---------- Entries supplied ----------

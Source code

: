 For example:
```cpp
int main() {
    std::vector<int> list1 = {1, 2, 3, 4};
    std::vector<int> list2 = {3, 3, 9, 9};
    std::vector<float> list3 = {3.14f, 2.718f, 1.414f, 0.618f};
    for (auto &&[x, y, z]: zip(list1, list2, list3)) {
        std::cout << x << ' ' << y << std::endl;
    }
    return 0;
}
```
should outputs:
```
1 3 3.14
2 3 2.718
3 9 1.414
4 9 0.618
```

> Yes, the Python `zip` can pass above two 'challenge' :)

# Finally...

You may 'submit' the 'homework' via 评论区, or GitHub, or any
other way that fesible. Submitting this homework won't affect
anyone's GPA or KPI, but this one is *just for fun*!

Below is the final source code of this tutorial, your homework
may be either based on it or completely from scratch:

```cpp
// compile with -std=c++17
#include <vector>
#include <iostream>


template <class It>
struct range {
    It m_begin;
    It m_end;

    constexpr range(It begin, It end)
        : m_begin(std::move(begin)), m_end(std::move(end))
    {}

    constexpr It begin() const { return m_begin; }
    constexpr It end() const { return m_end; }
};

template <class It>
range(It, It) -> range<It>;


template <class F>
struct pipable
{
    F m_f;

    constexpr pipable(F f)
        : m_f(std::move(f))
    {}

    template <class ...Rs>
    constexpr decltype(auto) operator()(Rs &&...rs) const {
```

----------

All of the data needs to be printed once more, exactly.

Source code

: For example:
```cpp
int main() {
    std::vector<int> list1 = {1, 2, 3, 4};
    std::vector<int> list2 = {3, 3, 9, 9};
    std::vector<float> list3 = {3.14f, 2.718f, 1.414f, 0.618f};
    for (auto &&[x, y, z]: zip(list1, list2, list3)) {
        std::cout << x << ' ' << y << std::endl;
    }
    return 0;
}
```
should outputs:
```
1 3 3.14
2 3 2.718
3 9 1.414
4 9 0.618
```

> Yes, the Python `zip` can pass above two 'challenge' :)

# Finally...

You may 'submit' the 'homework' via 评论区, or GitHub, or any
other way that fesible. Submitting this homework won't affect
anyone's GPA or KPI, but this one is *just for fun*!

Below is the final source code of this tutorial, your homework
may be either based on it or completely from scratch:

```cpp
// compile with -std=c++17
#include <vector>
#include <iostream>


template <class It>
struct range {
    It m_begin;
    It m_end;

    constexpr range(It begin, It end)
        : m_begin(std::move(begin)), m_end(std::move(end))
    {}

    constexpr It begin() const { return m_begin; }
    constexpr It end() const { return m_end; }
};

template <class It>
range(It, It) -> range<It>;


template <class F>
struct pipable
{
    F m_f;

    constexpr pipable(F f)
        : m_f(std::move(f))
    {}

    template <class ...Rs>
    constexpr decltype(auto) operator()(Rs &&...rs) const {
```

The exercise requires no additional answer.